I've a large set of text documents which I will index with Solr, in a format where each line of text has associated metadata. For example:
#metadata1
A line of text.
#metadata2
Another long, broken line of
#metadata3
text that should be searchable.
I'd like to index this such that the content is searchable, including phrase matches spanning multiple lines, but not the metadata. However, I can't discard the metadata: I would like to have any matches still have the associated metadata.
E.g. A query for "line of text" would return 2 matches, one being the first line (and its associated metadata "metadata1") and the other being the second and third lines (with the associated "metadata1" and "metadata2" respectively).
Can anyone describe how this might be done, or reference a tutorial that would get me started?
Since Solr uses Lucene under the cover, you should start with the Lucene document model:
- index is a collection of documents
- A document is a sequence of fields.
- A field is a named sequence of terms.
- A term is a string.
Searching goes over one or more fields and returns documents as results. Therefore, if you want to have span queries over multiple lines, you will have to put them into one document, but then the "line of text" query will match only one document.

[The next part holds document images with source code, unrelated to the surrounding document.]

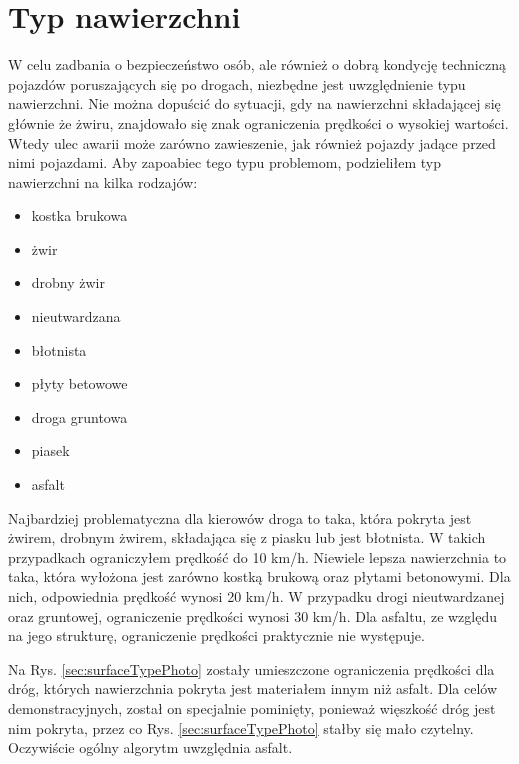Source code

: \newpage
\section{Typ nawierzchni}
\label{sec:surfaceType}

W celu zadbania o bezpieczeństwo osób, ale również o dobrą kondycję techniczną pojazdów poruszających się po drogach, niezbędne jest uwzględnienie typu nawierzchni. Nie można dopuścić do sytuacji, gdy na nawierzchni składającej się głównie że żwiru, znajdowało się znak ograniczenia prędkości o wysokiej wartości. Wtedy ulec awarii może zarówno zawieszenie, jak również pojazdy jadące przed nimi pojazdami. Aby zapoabiec tego typu problemom, podzieliłem typ nawierzchni na kilka rodzajów:

\begin{itemize}
\item kostka brukowa
\item żwir
\item drobny żwir
\item nieutwardzana
\item błotnista
\item płyty  betowowe
\item droga gruntowa
\item piasek
\item asfalt
\end{itemize}

Najbardziej problematyczna dla kierowów droga to taka, która pokryta jest żwirem, drobnym żwirem, składająca się z piasku lub jest błotnista. W takich przypadkach ograniczyłem prędkość do 10 km/h. Niewiele lepsza nawierzchnia to taka, która wyłożona jest zarówno kostką brukową oraz płytami betonowymi. Dla nich, odpowiednia prędkość wynosi 20 km/h. W przypadku drogi nieutwardzanej oraz gruntowej, ograniczenie prędkości wynosi 30 km/h. Dla asfaltu, ze względu na jego strukturę, ograniczenie prędkości praktycznie nie występuje. 

Na Rys. \ref{sec:surfaceTypePhoto} zostały umieszczone ograniczenia prędkości dla dróg, których nawierzchnia pokryta jest materiałem innym niż asfalt. Dla celów demonstracyjnych, został on specjalnie pominięty, ponieważ więszkość dróg jest nim pokryta, przez co Rys. \ref{sec:surfaceTypePhoto} stałby się mało czytelny. Oczywiście ogólny algorytm uwzględnia asfalt.

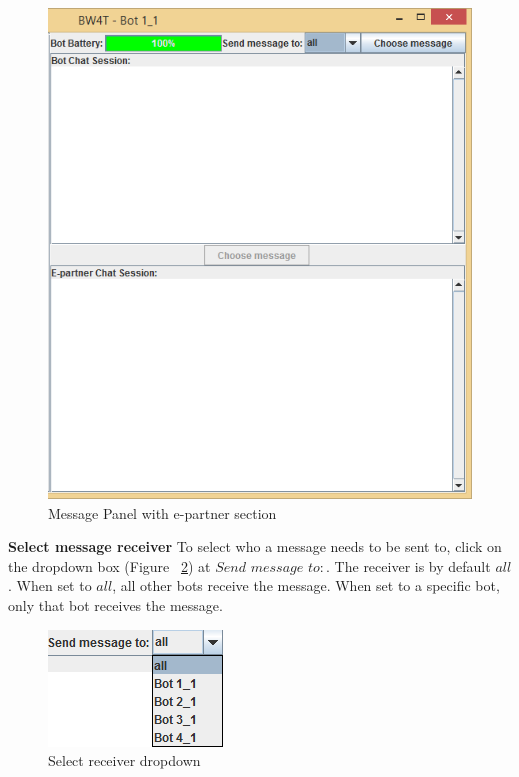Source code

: \begin{figure}[h]
\begin{center}
\includegraphics{HumanPlayerGUI/hpg-right-epartner.png}
\end{center}
\caption{Message Panel with e-partner section}
\label{fig:mp2}
\end{figure}

\textbf{Select message receiver}
To select who a message needs to be sent to, click on the dropdown box (Figure ~\ref{fig:receiverDropDown}) at $Send$ $message$ $to:$. The receiver is by default $all$.
When set to $all$, all other bots receive the message. When set to a specific bot, only that bot receives the message.
\\
\begin{figure}[h]
\begin{center}
\includegraphics{HumanPlayerGUI/hpg-bot-receiver.png}
\end{center}
\caption{Select receiver dropdown}
\label{fig:receiverDropDown}
\end{figure}


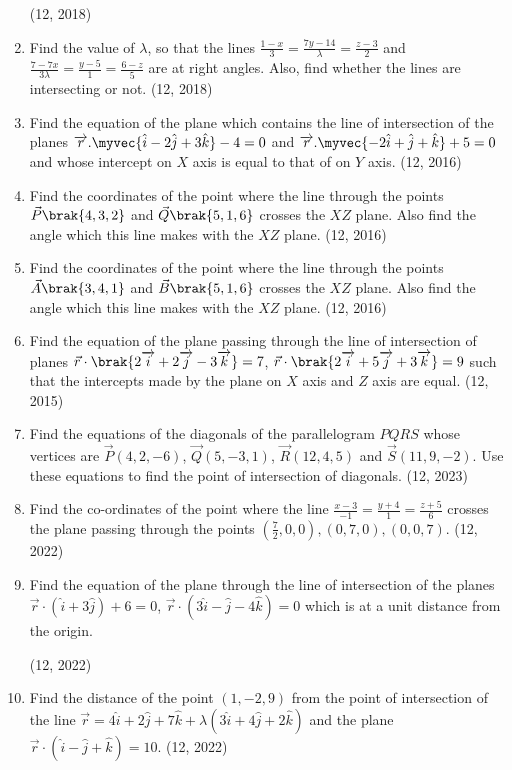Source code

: \begin{enumerate}[label=\thesubsection.\arabic*, ref=\thesubsection.\theenumi]
\hfill (12, 2018) 
\item Find the value of $\lambda$, so that the lines $\frac{1-x}{3}=\frac{7y-14}{\lambda}=\frac{z-3}{2}$ and $\frac{7-7x}{3\lambda}=\frac{y-5}{1}=\frac{6-z}{5}$ are at right angles. Also, find whether the lines are intersecting or not.       
\hfill (12, 2018) 
\item Find the equation of the plane which contains the line of intersection of the planes
          $\overrightarrow{r}.\myvec{\hat{i} - 2\hat{j} + 3\hat{k}} - 4  = 0$ 
	  and
          $\overrightarrow{r}.\myvec{-2\hat{i} + \hat{j} + \hat{k}} + 5  = 0$
      and whose intercept on $X$ axis is equal to that of on $Y$ axis. \hfill (12, 2016)
\item Find the coordinates of the point where the line through the points $\vec{P}\brak{4, 3, 2}$ and $\vec{Q}\brak{5,1,6}$ crosses the $XZ$ plane. Also find the angle which this line makes with the $XZ$ plane. \hfill (12, 2016)
\item Find the coordinates of the point where the line through the points $\vec{A}\brak{3,4,1}$ and $\vec{B}\brak{5,1,6}$ crosses the $XZ$ plane. Also find the angle which this line makes with the $XZ$ plane. \hfill (12, 2016)
\item Find the equation of the plane passing through the line of intersection of planes 
$\vec{r}\cdot\brak{2\overrightarrow{i}+2\overrightarrow{j}-3\overrightarrow{k}}=7$, $\vec{r}\cdot\brak{2\overrightarrow{i}+5\overrightarrow{j}+3\overrightarrow{k}}=9$
such that the intercepts made by the plane on $X$ axis and $Z$ axis are equal. \hfill (12, 2015)
\item Find the equations of the diagonals of the parallelogram $PQRS$ whose vertices are $\vec{P}(4,2,-6)$, $\vec{Q}(5,-3,1)$, $\vec{R}(12,4,5)$ and $\vec{S}(11,9,-2)$. Use these equations to find the point of intersection of diagonals. \hfill (12, 2023)
\item Find the co-ordinates of the point where the line $\frac{x-3}{-1}=\frac{y+4}{1}=\frac{z+5}{6}$ crosses the plane passing through the points $\left(\frac{7}{2},0,0\right),(0,7,0),(0,0,7)$. \hfill (12, 2022)

\item Find the equation of the plane through the line of intersection of the planes
		$\vec{r}\cdot(\hat{i}+3\hat{j})+6=0$,
		$\vec{r}\cdot(3\hat{i}-\hat{j}-4\hat{k})=0$
	which is at a unit distance from the origin.

	\hfill (12, 2022)
\item Find the distance of the point $(1,-2, 9)$ from the point of intersection of the line
		$\vec{r}=4\hat{i}+2\hat{j}+7\hat{k}+\lambda(3\hat{i}+4\hat{j}+2\hat{k})$
	and the plane
		$\vec{r}\cdot(\hat{i}-\hat{j}+\hat{k})=10$.
\hfill (12, 2022)


\end{enumerate}
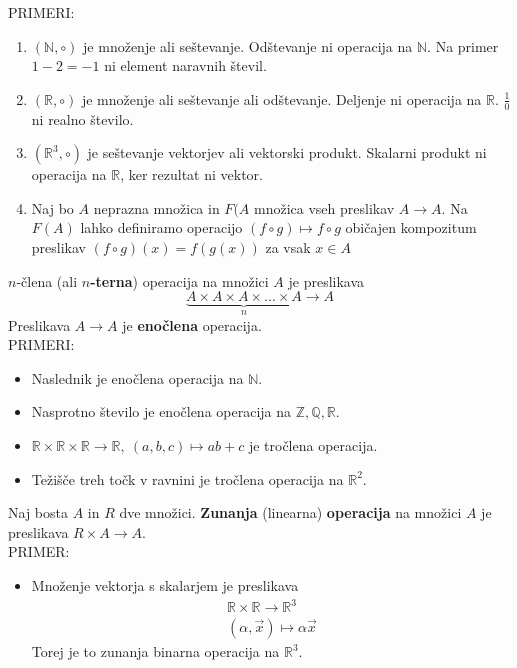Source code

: \documentclass[a4paper,12pt]{article}
\begin{document}
\noindent PRIMERI: 
\begin{enumerate}
\item $(\mathbb{N}, \circ)$ je množenje ali seštevanje. Odštevanje ni operacija na $\mathbb{N}$. Na primer $1-2=-1$ ni element naravnih števil.
\item $(\mathbb{R}, \circ)$ je množenje ali seštevanje ali odštevanje. Deljenje ni operacija na $\mathbb{R}$. $\frac{1}{0}$ ni realno število.
\item $(\mathbb{R}^3, \circ)$ je seštevanje vektorjev ali vektorski produkt. Skalarni produkt ni operacija na $\mathbb{R}$, ker rezultat ni vektor.
\item Naj bo $A$ neprazna množica in $F(A$ množica vseh preslikav $A \to A$. Na $F(A)$ lahko definiramo operacijo $(f \circ g) \mapsto f \circ g$ običajen kompozitum preslikav $(f \circ g)(x)=f(g(x))$ za vsak $ x \in A$
\end{enumerate}

\noindent $n$-člena (ali \textbf{$n$-terna}) operacija na množici $A$ je preslikava 
$$\underbrace{A \times A \times A \times ... \times A}_{n} \to A$$ Preslikava $A \to A$ je \textbf{enočlena} operacija. \\

\noindent PRIMERI:
\begin{itemize}
\item Naslednik je enočlena operacija na $\mathbb{N}$.
\item Nasprotno število je enočlena operacija na $\mathbb{Z}, \mathbb{Q}, \mathbb{R}$.
\item $\mathbb{R} \times \mathbb{R} \times \mathbb{R} \rightarrow \mathbb{R},~(a,b,c) \mapsto ab+c$ je tročlena operacija.
\item Težišče treh točk v ravnini je tročlena operacija na $\mathbb{R}^2$.\\
\end{itemize}

\noindent Naj bosta $A$ in $R$ dve množici. \textbf{Zunanja} (linearna) \textbf{operacija} na množici $A$ je preslikava $R \times A \to A$. \\


\noindent PRIMER:
\begin{itemize}
\item Množenje vektorja s skalarjem je preslikava 
\begin{eqnarray*} 
\mathbb{R} \times \mathbb{R} \to \mathbb{R}^3 \\
(\alpha,\vec{x})\mapsto \alpha \vec{x}
\end{eqnarray*}
Torej je to zunanja binarna operacija na $\mathbb{R}^3$.
\end{itemize}
\end{document}
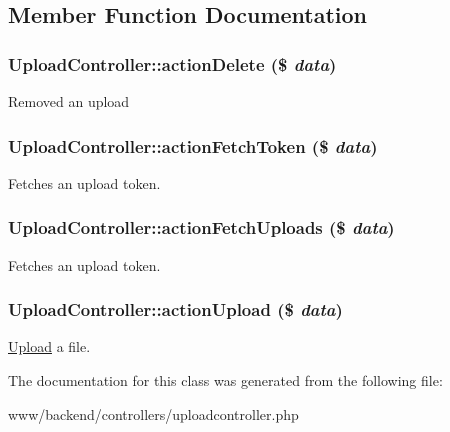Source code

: \subsection{Member Function Documentation}
\hypertarget{classUploadController_a107d052c524ffab7de8adb67f296a5f9}{
\subsubsection[{actionDelete}]{\setlength{\rightskip}{0pt plus 5cm}UploadController::actionDelete (\$ {\em data})}}
\label{classUploadController_a107d052c524ffab7de8adb67f296a5f9}
Removed an upload \hypertarget{classUploadController_a4fa1e1e4e97f965fdcd852b0d53721bb}{
\subsubsection[{actionFetchToken}]{\setlength{\rightskip}{0pt plus 5cm}UploadController::actionFetchToken (\$ {\em data})}}
\label{classUploadController_a4fa1e1e4e97f965fdcd852b0d53721bb}
Fetches an upload token. \hypertarget{classUploadController_a65ec284e6637e13969f2c86ca17577d4}{
\subsubsection[{actionFetchUploads}]{\setlength{\rightskip}{0pt plus 5cm}UploadController::actionFetchUploads (\$ {\em data})}}
\label{classUploadController_a65ec284e6637e13969f2c86ca17577d4}
Fetches an upload token. \hypertarget{classUploadController_a24a9ee619055e570ba66193ec2b378b1}{
\subsubsection[{actionUpload}]{\setlength{\rightskip}{0pt plus 5cm}UploadController::actionUpload (\$ {\em data})}}
\label{classUploadController_a24a9ee619055e570ba66193ec2b378b1}
\hyperlink{classUpload}{Upload} a file. 

The documentation for this class was generated from the following file:\begin{DoxyCompactItemize}
\item 
www/backend/controllers/uploadcontroller.php\end{DoxyCompactItemize}
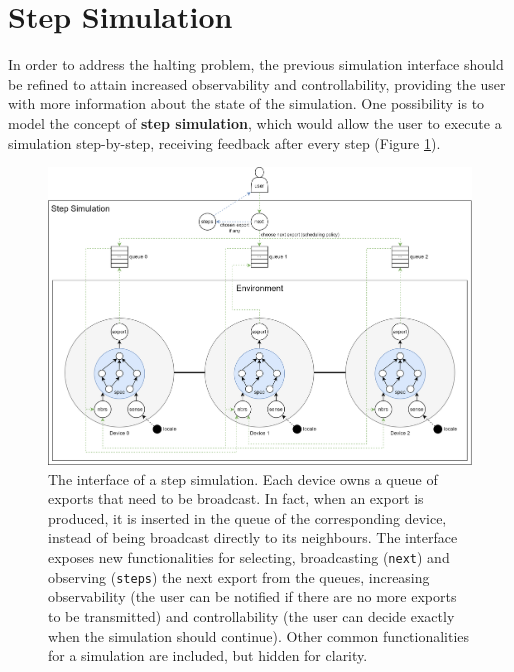
\section{Step Simulation}
\label{section:design:step-simulation}

In order to address the halting problem, the previous simulation interface
should be refined to attain increased observability and controllability,
providing the user with more information about the state of the simulation. One
possibility is to model the concept of \textbf{step simulation}, which would
allow the user to execute a simulation step-by-step, receiving feedback after
every step (Figure \ref{figure:step-simulation}).

\begin{figure}[!ht]
  \centering
  \includegraphics[width=1\textwidth]{resources/figures/step-simulation.png}
  \caption{The interface of a step simulation. Each device owns a queue of
    exports that need to be broadcast. In fact, when an export is produced, it
    is inserted in the queue of the corresponding device, instead of being
    broadcast directly to its neighbours. The interface exposes new
    functionalities for selecting, broadcasting (\texttt{next}) and observing
    (\texttt{steps}) the next export from the queues, increasing observability
    (the user can be notified if there are no more exports to be transmitted)
    and controllability (the user can decide exactly when the simulation should
    continue). Other common functionalities for a simulation are included, but
    hidden for clarity.}
  \label{figure:step-simulation}
\end{figure}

UPDATE: seems like it's possible to search across multiple fileds using FieldMaskingSpanQuery.
If you don't want to search over metadata lines that's doable (you simply won't index them). Also to include metadata into results (I guess you want to store this while indexing and retrieve at search time).
Configure your fieldType with a PatternReplaceCharFilterFactory that detects and removes the metadata at index-time, and make the field stored so that the metadata is returned on a match.